Instructions for the task:
Transcribe the data in full; each line must match exactly.

Source material:
_ _ _

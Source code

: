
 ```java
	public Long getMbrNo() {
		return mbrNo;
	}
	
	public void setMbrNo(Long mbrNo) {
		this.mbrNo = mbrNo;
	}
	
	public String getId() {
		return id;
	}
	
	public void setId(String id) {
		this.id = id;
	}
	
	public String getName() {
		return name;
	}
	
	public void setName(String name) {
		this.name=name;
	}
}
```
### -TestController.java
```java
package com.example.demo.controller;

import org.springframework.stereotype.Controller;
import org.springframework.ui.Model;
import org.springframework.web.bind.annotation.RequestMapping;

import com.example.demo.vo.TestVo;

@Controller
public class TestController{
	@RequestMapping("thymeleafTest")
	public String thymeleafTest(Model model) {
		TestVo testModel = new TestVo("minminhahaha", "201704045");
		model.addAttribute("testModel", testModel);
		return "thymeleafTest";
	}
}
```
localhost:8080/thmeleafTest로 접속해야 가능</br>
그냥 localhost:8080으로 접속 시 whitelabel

_ _ _

Written answer:
Source code

:
 ```java
	public Long getMbrNo() {
		return mbrNo;
	}
	
	public void setMbrNo(Long mbrNo) {
		this.mbrNo = mbrNo;
	}
	
	public String getId() {
		return id;
	}
	
	public void setId(String id) {
		this.id = id;
	}
	
	public String getName() {
		return name;
	}
	
	public void setName(String name) {
		this.name=name;
	}
}
```
### -TestController.java
```java
package com.example.demo.controller;

import org.springframework.stereotype.Controller;
import org.springframework.ui.Model;
import org.springframework.web.bind.annotation.RequestMapping;

import com.example.demo.vo.TestVo;

@Controller
public class TestController{
	@RequestMapping("thymeleafTest")
	public String thymeleafTest(Model model) {
		TestVo testModel = new TestVo("minminhahaha", "201704045");
		model.addAttribute("testModel", testModel);
		return "thymeleafTest";
	}
}
```
localhost:8080/thmeleafTest로 접속해야 가능</br>
그냥 localhost:8080으로 접속 시 whitelabel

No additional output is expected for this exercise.